3.1. Long Term Monitoring of Dust Events over 1980-2009

The datasets of horizontal visibility (visibility < 5 km.) from the 5 selected synoptic stations in the west and southwest of Iran have been gathered through 30 years (1980-2009) for monitoring the yearly and monthly variability of the dust events. All 5 stations (Sanandaj, Kermanshah, Ahvaz, Abadan and Bushehr) showed an increasing trend in dust frequency particularly over the recent decade/recent years, as this behavior seems to be more extreme in the southwest of the country than the western parts. Figure 2 shows a comparison between Ahvaz (in southwest) and Kermanshah (in west) stations, so obviously indicates high number of dusty days through the years in the Ahvaz station in contrast to the Kermanshah, in total we recorded 3600 dust events for Ahvaz, but 932 events in Kermanshah during this 30-year period.

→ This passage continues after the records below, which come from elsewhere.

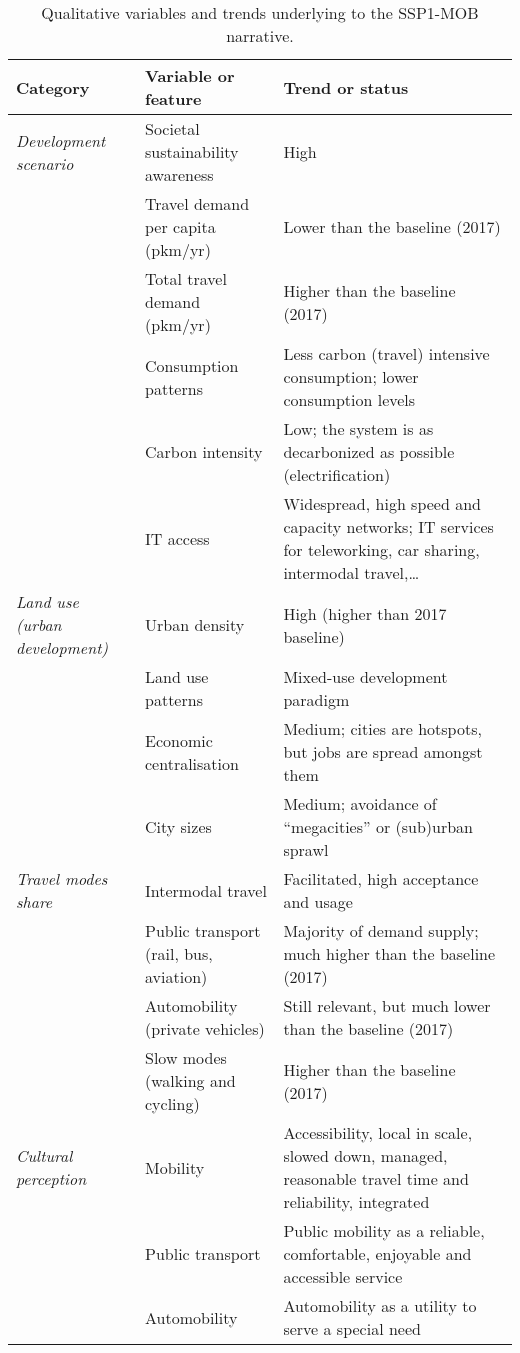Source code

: \begin{table}
\centering
\caption[SSP1-MOB qualitative variables]{Qualitative variables and trends underlying to the SSP1-MOB narrative.}
\label{t:ssp1-mob-narrative-thesis}
\scriptsize
\begin{tabular}{p{2.5cm}p{3cm}p{8cm}}
\toprule
Category & Variable or feature & Trend or status \\ \midrule
\textit{Development scenario} & Societal sustainability awareness & High \\
 & Travel demand per capita (pkm/yr) & Lower than the baseline (2017) \\
 & Total travel demand (pkm/yr) & Higher than the baseline (2017) \\
 & Consumption patterns & Less carbon (travel) intensive consumption; lower consumption levels \\
 & Carbon intensity & Low; the system is as decarbonized as possible (electrification) \\
 & IT access & Widespread, high speed and capacity networks; IT services for teleworking, car sharing, intermodal travel,\ldots\\\midrule
\textit{Land use (urban development)} & Urban density & High (higher than 2017 baseline) \\
 & Land use patterns & Mixed-use development paradigm \\
 & Economic centralisation & Medium; cities are hotspots, but jobs are spread amongst them \\
 & City sizes & Medium; avoidance of ``megacities'' or (sub)urban sprawl \\[0.5cm]
\textit{Travel modes share} & Intermodal travel & Facilitated, high acceptance and usage \\
 & Public transport (rail, bus, aviation) & Majority of demand supply; much higher than the baseline (2017) \\
 & Automobility (private vehicles) & Still relevant, but much lower than the baseline (2017) \\
 & Slow modes (walking and cycling) & Higher than the baseline (2017) \\\midrule
\textit{Cultural perception} & Mobility & Accessibility, local in scale, slowed down, managed, reasonable travel time and reliability, integrated \\
 & Public transport & Public mobility as a reliable, comfortable, enjoyable and accessible service \\
 & Automobility & Automobility as a utility to serve a special need \\\midrule

\end{tabular}
\end{table}
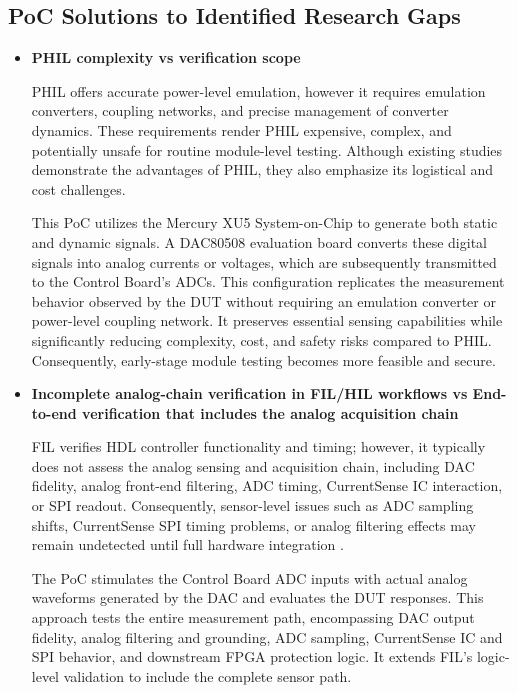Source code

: \subsection{\acs{PoC} Solutions to Identified Research Gaps}

\begin{itemize}
	\item \textbf{PHIL complexity vs verification scope}
	
	PHIL offers accurate power-level emulation, however it requires emulation converters, coupling networks, and precise management of converter dynamics. These requirements render PHIL expensive, complex, and potentially unsafe for routine module-level testing. Although existing studies demonstrate the advantages of PHIL, they also emphasize its logistical and cost challenges. \cite{Schmitt2014_LiteratureSurvey}
	
	This \acs{PoC} utilizes the Mercury XU5 System-on-Chip to generate both static and dynamic signals. A DAC80508 evaluation board converts these digital signals into analog currents or voltages, which are subsequently transmitted to the Control Board’s \acs{ADC}s. This configuration replicates the measurement behavior observed by the \acs{DUT} without requiring an emulation converter or power-level coupling network. It preserves essential sensing capabilities while significantly reducing complexity, cost, and safety risks compared to PHIL. Consequently, early-stage module testing becomes more feasible and secure.
	
	\item \textbf{Incomplete analog-chain verification in \acs{FIL}/\acs{HIL} workflows vs End-to-end verification that includes the analog acquisition chain}
	
	\acs{FIL} verifies HDL controller functionality and timing; however, it typically does not assess the analog sensing and acquisition chain, including \acs{DAC} fidelity, analog front-end filtering, \acs{ADC} timing, CurrentSense IC interaction, or \acs{SPI} readout. Consequently, sensor-level issues such as \acs{ADC} sampling shifts, CurrentSense \acs{SPI} timing problems, or analog filtering effects may remain undetected until full hardware integration \cite{HDL_motorController_LiteratureSurvey}.
	
	The \acs{PoC} stimulates the Control Board \acs{ADC} inputs with actual analog waveforms generated by the \acs{DAC} and evaluates the \acs{DUT} responses. This approach tests the entire measurement path, encompassing \acs{DAC} output fidelity, analog filtering and grounding, \acs{ADC} sampling, CurrentSense IC and \acs{SPI} behavior, and downstream \acs{FPGA} protection logic. It extends \acs{FIL}’s logic-level validation to include the complete sensor path.
	

\end{itemize}
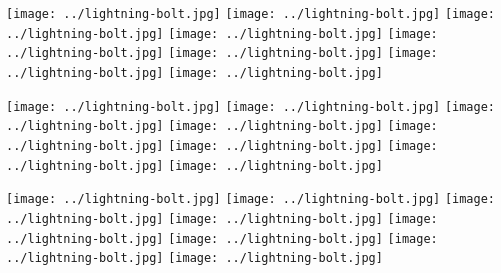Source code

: \documentclass[11pt] {article}
\begin{document}
\begin{landscape}

\texttt{[image: ../lightning-bolt.jpg]}
\texttt{[image: ../lightning-bolt.jpg]}
\texttt{[image: ../lightning-bolt.jpg]}
\texttt{[image: ../lightning-bolt.jpg]}
\texttt{[image: ../lightning-bolt.jpg]}
\texttt{[image: ../lightning-bolt.jpg]}
\texttt{[image: ../lightning-bolt.jpg]}
\texttt{[image: ../lightning-bolt.jpg]}

\texttt{[image: ../lightning-bolt.jpg]}
\texttt{[image: ../lightning-bolt.jpg]}
\texttt{[image: ../lightning-bolt.jpg]}
\texttt{[image: ../lightning-bolt.jpg]}
\texttt{[image: ../lightning-bolt.jpg]}
\texttt{[image: ../lightning-bolt.jpg]}
\texttt{[image: ../lightning-bolt.jpg]}
\texttt{[image: ../lightning-bolt.jpg]}

\texttt{[image: ../lightning-bolt.jpg]}
\texttt{[image: ../lightning-bolt.jpg]}
\texttt{[image: ../lightning-bolt.jpg]}
\texttt{[image: ../lightning-bolt.jpg]}
\texttt{[image: ../lightning-bolt.jpg]}
\texttt{[image: ../lightning-bolt.jpg]}
\texttt{[image: ../lightning-bolt.jpg]}
\texttt{[image: ../lightning-bolt.jpg]}

\end{landscape}
\end{document}
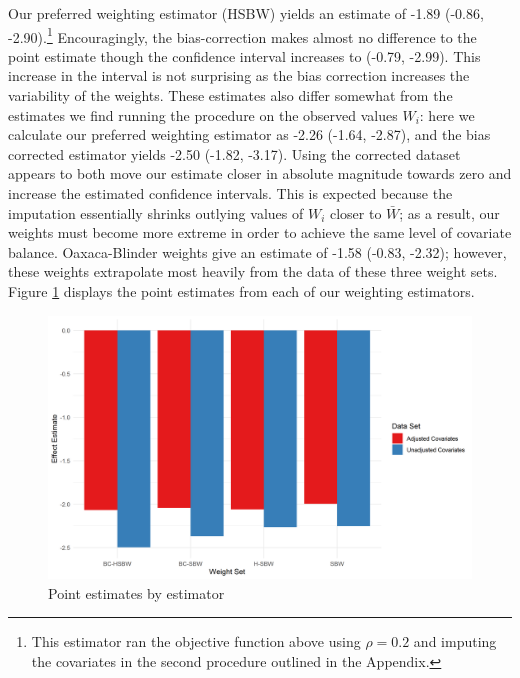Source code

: \documentclass[12pt]{article}
\begin{document}
Our preferred weighting estimator (HSBW) yields an estimate of -1.89 (-0.86, -2.90).\footnote{This estimator ran the objective function above using $\rho = 0.2$ and imputing the covariates in the second procedure outlined in the Appendix.} Encouragingly, the bias-correction makes almost no difference to the point estimate though the confidence interval increases to (-0.79, -2.99). This increase in the interval is not surprising as the bias correction increases the variability of the weights. These estimates also differ somewhat from the estimates we find running the procedure on the observed values $W_i$: here we calculate our preferred weighting estimator as -2.26 (-1.64, -2.87), and the bias corrected estimator yields -2.50 (-1.82, -3.17). Using the corrected dataset appears to both move our estimate closer in absolute magnitude towards zero and increase the estimated confidence intervals. This is expected because the imputation essentially shrinks outlying values of $W_i$ closer to $\bar{W}$; as a result, our weights must become more extreme in order to achieve the same level of covariate balance. Oaxaca-Blinder weights give an estimate of -1.58 (-0.83, -2.32); however, these weights extrapolate most heavily from the data of these three weight sets. Figure \ref{estimators} displays the point estimates from each of our weighting estimators. 

\begin{figure}[B]
\begin{center}
    \includegraphics[scale=0.6]{01_Plots/point-estimates-c1.png}
    \caption{Point estimates by estimator}
    \label{estimators}
\end{center}
\end{figure}
\end{document}
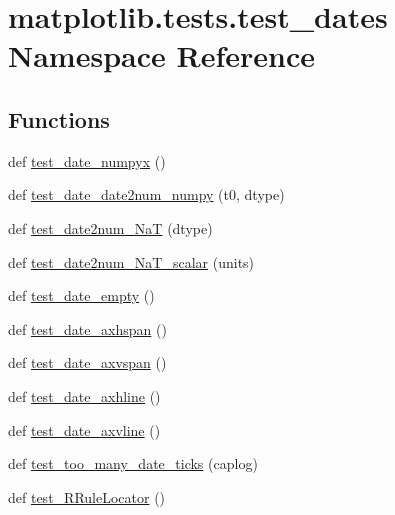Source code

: \hypertarget{namespacematplotlib_1_1tests_1_1test__dates}{}\section{matplotlib.\+tests.\+test\+\_\+dates Namespace Reference}
\label{namespacematplotlib_1_1tests_1_1test__dates}
\subsection*{Functions}
\begin{DoxyCompactItemize}
\item 
def \hyperlink{namespacematplotlib_1_1tests_1_1test__dates_a03b3eaa2589d27f9a034aa96e661dfb9}{test\+\_\+date\+\_\+numpyx} ()
\item 
def \hyperlink{namespacematplotlib_1_1tests_1_1test__dates_ad9dbc81c90d6f30632a2a092aff80b8d}{test\+\_\+date\+\_\+date2num\+\_\+numpy} (t0, dtype)
\item 
def \hyperlink{namespacematplotlib_1_1tests_1_1test__dates_ab97112240c4e5c080fc4b57a89e18b68}{test\+\_\+date2num\+\_\+\+NaT} (dtype)
\item 
def \hyperlink{namespacematplotlib_1_1tests_1_1test__dates_a0ae658e1311a4ed163388f5de14fa78a}{test\+\_\+date2num\+\_\+\+Na\+T\+\_\+scalar} (units)
\item 
def \hyperlink{namespacematplotlib_1_1tests_1_1test__dates_a2723e9cd8495b396908cdc7a19a2b310}{test\+\_\+date\+\_\+empty} ()
\item 
def \hyperlink{namespacematplotlib_1_1tests_1_1test__dates_a63278e5f1aa54c026172b5e813d3e2cc}{test\+\_\+date\+\_\+axhspan} ()
\item 
def \hyperlink{namespacematplotlib_1_1tests_1_1test__dates_a089717253c97241879f63678c3de298f}{test\+\_\+date\+\_\+axvspan} ()
\item 
def \hyperlink{namespacematplotlib_1_1tests_1_1test__dates_a093f9e01d8ab06675e0965999dfb771e}{test\+\_\+date\+\_\+axhline} ()
\item 
def \hyperlink{namespacematplotlib_1_1tests_1_1test__dates_a890a7ca401958a329d378a11868f9652}{test\+\_\+date\+\_\+axvline} ()
\item 
def \hyperlink{namespacematplotlib_1_1tests_1_1test__dates_a154c0c9cf5cbba105773d28a523d6a0c}{test\+\_\+too\+\_\+many\+\_\+date\+\_\+ticks} (caplog)
\item 
def \hyperlink{namespacematplotlib_1_1tests_1_1test__dates_a7ff831814e5aab4103a8d4c20315efff}{test\+\_\+\+R\+Rule\+Locator} ()

\end{DoxyCompactItemize}
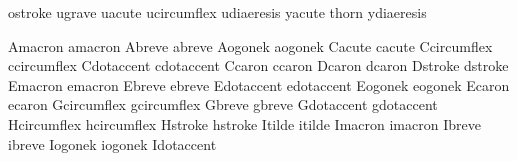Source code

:  ostroke       {}
 ugrave        {}
 uacute        {}
 ucircumflex   {}
 udiaeresis    {}
 yacute        {}
 thorn         {}
 ydiaeresis    {}

 Amacron       {}
 amacron       {}
 Abreve        {}
 abreve        {}
 Aogonek       {}
 aogonek       {}
 Cacute        {}
 cacute        {}
 Ccircumflex   {}
 ccircumflex   {}
 Cdotaccent    {}
 cdotaccent    {}
 Ccaron        {}
 ccaron        {}
 Dcaron        {}
 dcaron        {}
 Dstroke       {}
 dstroke       {}
 Emacron       {}
 emacron       {}
 Ebreve        {}
 ebreve        {}
 Edotaccent    {}
 edotaccent    {}
 Eogonek       {}
 eogonek       {}
 Ecaron        {}
 ecaron        {}
 Gcircumflex   {}
 gcircumflex   {}
 Gbreve        {}
 gbreve        {}
 Gdotaccent    {}
 gdotaccent    {}
 Hcircumflex   {}
 hcircumflex   {}
 Hstroke       {}
 hstroke       {}
 Itilde        {}
 itilde        {}
 Imacron       {}
 imacron       {}
 Ibreve        {}
 ibreve        {}
 Iogonek       {}
 iogonek       {}
 Idotaccent    {}
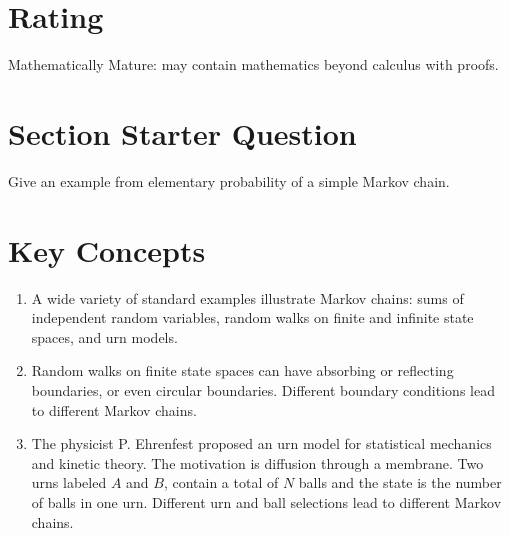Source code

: \documentclass[12pt]{article}
\begin{document}
\myheader \mytitle

\hr


\hr

\usefirefox

\hr



\section*{Rating} %
Mathematically Mature:  may contain mathematics beyond calculus with
proofs.  %

\hr

\section*{Section Starter Question}

Give an example from elementary probability of a simple Markov chain.

\hr

\section*{Key Concepts}

\begin{enumerate}
    \item
        A wide variety of standard examples illustrate Markov chains:
        sums of independent random variables, random walks on finite and
        infinite state spaces, and urn models.
    \item
        Random walks on finite state spaces can have absorbing or
        reflecting boundaries, or even circular boundaries.  Different
        boundary conditions lead to different Markov chains.
    \item
        The physicist P. Ehrenfest proposed an urn model for statistical
        mechanics and kinetic theory.  The motivation is diffusion
        through a membrane.  Two urns labeled \( A \) and \( B \),
        contain a total of \( N \) balls and the state is the number of
        balls in one urn.  Different urn and ball selections lead to
        different Markov chains.
\end{enumerate}
\end{document}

3.2. Dust Event of 22-26 June 2010 (the Case Study)

In order to find the main causes and sources of dust events in the Middle East, we focused on the case study of 22-26 June 2010. This dust storm as a typical case is one of the most extreme dust events which caused effectively in declining of visibility as well as canceling of some flights in the west and southwest of Iran.

3.2.1. Using of Satellite Images (EUMETSAT)

Figures 3-6 are the images from the Meteosat-9 based on the universal time coordinated (UTC), during 22-26 June 2010.

The image of 22 June 2010 at 00:00 UTC (Figure 3) obviously showed a normal atmospheric status over the western parts of Iran and we did not observe any dust/ aerosols in the atmosphere over the study area, as the horizontal visibility in the 5 mentioned Iranian stations at this time has been normal.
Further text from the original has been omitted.